I giudici di legittimità hanno respinto il ricorso presentato dall'Amministrazione finanziaria che aveva emesso un avviso di accertamento Irpef nei confronti di una contribuente che aveva affidato del denaro ad un promotore finanziario, il quale non aveva mai riconsegnato la somma, e neanche gli interessi, alla donna.

La vicenda presa in esame dagli “Ermellini” nasce a seguito di un ricorso alla CTP con il quale gli eredi della donna poi deceduta impugnavano l’avviso di accertamento, relativo a maggiorazione delle imposte sul reddito per l’anno1995, fatto notificare dall’ufficio delle imposte, e con il quale l’amministrazione comunicava di avere ripreso a tassazione gli interessi maturati sulle somme affidate a un promotore finanziario, con un’imposta da pagare in misura maggiore, a fronte di quanto dichiarato dalle contribuenti. I ricorrenti sostenevano che tale avviso era da annullare, in quanto i presupposti della pretesa tributaria erano carenti.

La Commissione Tributaria Provinciale accoglieva il ricorso e annullava l’atto; la Commissione Tributaria Regionale rigettava l’appello dell’amministrazione finanziaria sostenendo che gli interessi in realtà non erano stati percepiti dagli eredi della contribuente trattandosi di truffa.

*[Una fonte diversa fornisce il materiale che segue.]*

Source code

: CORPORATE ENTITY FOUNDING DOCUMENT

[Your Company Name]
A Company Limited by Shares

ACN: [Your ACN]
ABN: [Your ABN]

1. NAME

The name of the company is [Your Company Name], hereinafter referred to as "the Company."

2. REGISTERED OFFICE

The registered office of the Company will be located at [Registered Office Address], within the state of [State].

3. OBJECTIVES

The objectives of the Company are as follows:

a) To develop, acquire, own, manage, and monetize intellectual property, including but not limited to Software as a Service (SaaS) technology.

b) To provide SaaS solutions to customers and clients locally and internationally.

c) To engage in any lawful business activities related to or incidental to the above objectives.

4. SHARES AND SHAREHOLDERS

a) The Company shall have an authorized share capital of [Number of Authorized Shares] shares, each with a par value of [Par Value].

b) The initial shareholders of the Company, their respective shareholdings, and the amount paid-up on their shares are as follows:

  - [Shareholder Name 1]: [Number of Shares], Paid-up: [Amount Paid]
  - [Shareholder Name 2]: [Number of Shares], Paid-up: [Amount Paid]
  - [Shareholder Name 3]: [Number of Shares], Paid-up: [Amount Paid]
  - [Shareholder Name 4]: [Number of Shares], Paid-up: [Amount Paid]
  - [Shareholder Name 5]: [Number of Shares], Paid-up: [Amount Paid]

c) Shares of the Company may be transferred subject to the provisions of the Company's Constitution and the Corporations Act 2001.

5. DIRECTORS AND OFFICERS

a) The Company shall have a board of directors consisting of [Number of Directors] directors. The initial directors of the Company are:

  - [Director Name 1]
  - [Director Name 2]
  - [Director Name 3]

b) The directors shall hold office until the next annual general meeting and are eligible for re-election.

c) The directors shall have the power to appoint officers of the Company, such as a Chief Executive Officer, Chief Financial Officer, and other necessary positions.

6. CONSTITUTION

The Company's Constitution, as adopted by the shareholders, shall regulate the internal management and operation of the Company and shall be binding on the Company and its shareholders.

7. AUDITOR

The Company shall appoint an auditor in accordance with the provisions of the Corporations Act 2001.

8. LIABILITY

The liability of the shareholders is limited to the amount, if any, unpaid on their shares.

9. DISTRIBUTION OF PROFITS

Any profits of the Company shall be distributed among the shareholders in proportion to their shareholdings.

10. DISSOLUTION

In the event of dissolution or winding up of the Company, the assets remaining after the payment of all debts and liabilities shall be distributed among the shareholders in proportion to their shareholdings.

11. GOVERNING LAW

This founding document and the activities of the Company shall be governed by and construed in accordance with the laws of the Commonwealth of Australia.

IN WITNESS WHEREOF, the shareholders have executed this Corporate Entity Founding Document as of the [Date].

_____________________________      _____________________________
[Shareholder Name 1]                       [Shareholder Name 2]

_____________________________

Avverso tale sentenza l’Agenzia delle Entrate ricorre in Cassazione sostenendo in particolare che i giudici di merito non avevano considerato che gli interessi dovevano valutarsi come se già percepiti “essendosene stata prevista e concordata la capitalizzazione, a nulla rilevando ai fini fiscali che essi materialmente non sono stati percepiti materialmente dal creditore, a favore del quale venivano capitalizzati giusta apposita clausola contrattuale”.

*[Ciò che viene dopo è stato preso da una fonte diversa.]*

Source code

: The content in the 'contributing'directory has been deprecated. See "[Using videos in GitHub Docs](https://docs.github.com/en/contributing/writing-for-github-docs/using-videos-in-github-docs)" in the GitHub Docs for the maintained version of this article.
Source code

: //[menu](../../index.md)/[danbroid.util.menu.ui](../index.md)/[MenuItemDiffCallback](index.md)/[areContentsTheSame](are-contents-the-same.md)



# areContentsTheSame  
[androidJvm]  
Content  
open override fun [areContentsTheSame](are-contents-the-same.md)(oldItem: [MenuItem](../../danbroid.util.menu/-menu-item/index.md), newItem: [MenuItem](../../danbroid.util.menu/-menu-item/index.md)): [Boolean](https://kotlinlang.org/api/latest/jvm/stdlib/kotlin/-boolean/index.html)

La sentenza della Cassazione Secondo gli “Ermellini” il ricorso dell’Agenzia delle Entrate è infondato.

Gli importi percepiti o percepibili dalle contribuenti, a titolo di interessi e prelievi, in esecuzione di un mandato ad investire somme di denaro conferito a quell’operatore finanziario, non sono qualificabili come redditi di capitale, assoggettabili a tassazione ai sensi del D.P.R. 917/86, dal momento che assume rilievo la circostanza che “ il mandatario si fosse indebitamente appropriato del capitale investito, ancorchè il relativo procedimento penale fosse ancora pendente. Infatti i comportamenti penalmente rilevanti che uno dei contraenti abbia perpetrato in danno dell’altro ai fini della stipulazione di un contratto o nell’ambito del suo svolgimento, risolvendosi in una causa di annullamento e di risoluzione per inadempimento, vanificano di per sè stessi il sinallagma contrattuale, senza che questo debba restare in vita fino all’esperimento delle correlative azioni costitutive”.

La Corte di Cassazione ha più volte ribadito , ai sensi dell’articolo 42 del DPR 917/86, che gli interessi possono entrare a far parte del reddito imponibile soltanto se messi nella disponibilità concreta ed effettiva del creditore. Con la sentenza n.22772 del 23 ottobre 2006 la Cassazione ha affermato che se il contribuente venga indotto ad investire il proprio capitale in un'operazione economica gestita da una società fiduciaria con modalità fraudolente e quindi fin dall'origine destinata a risultare negativa ed in perdita, le somme versate all'investitore in corso di rapporto a titolo di prelievi automatici garantiti non costituiscono reddito, ma solo il rimborso (parziale) dei danni patiti come vittima di un illecito. Sempre la Corte di Cassazione con la sentenza n.8870 del 14 aprile 2006 ha affermato che l'Amministrazione finanziaria che intenda sostenere l'imponibilità di somme dovute a titolo di interessi maturati in dipendenza delle conclusione di un contratto di riporto di titoli di Stato, deve dimostrare ai fini della tassazione di cui al DPR 917/86 che in materia di redditi di capitale deve essere provata l'effettiva percezione da parte del contribuente. La particolarità della fattispecie, ovvero la riqualificazione dell'operazione in contratto di mutuo non esime l'Erario dall'assolvimento di tale onere probatorio che deve essere, conseguentemente, oggetto di adeguata valutazione del giudice di merito.

Le conclusioni Per i giudici di legittimità occorre per le motivazioni suesposte il ricorso dell’Agenzia delle Entrate deve essere respinto decidendo , però, per la compensazione delle spese di giudizio per la particolarità della questione giuridica trattata.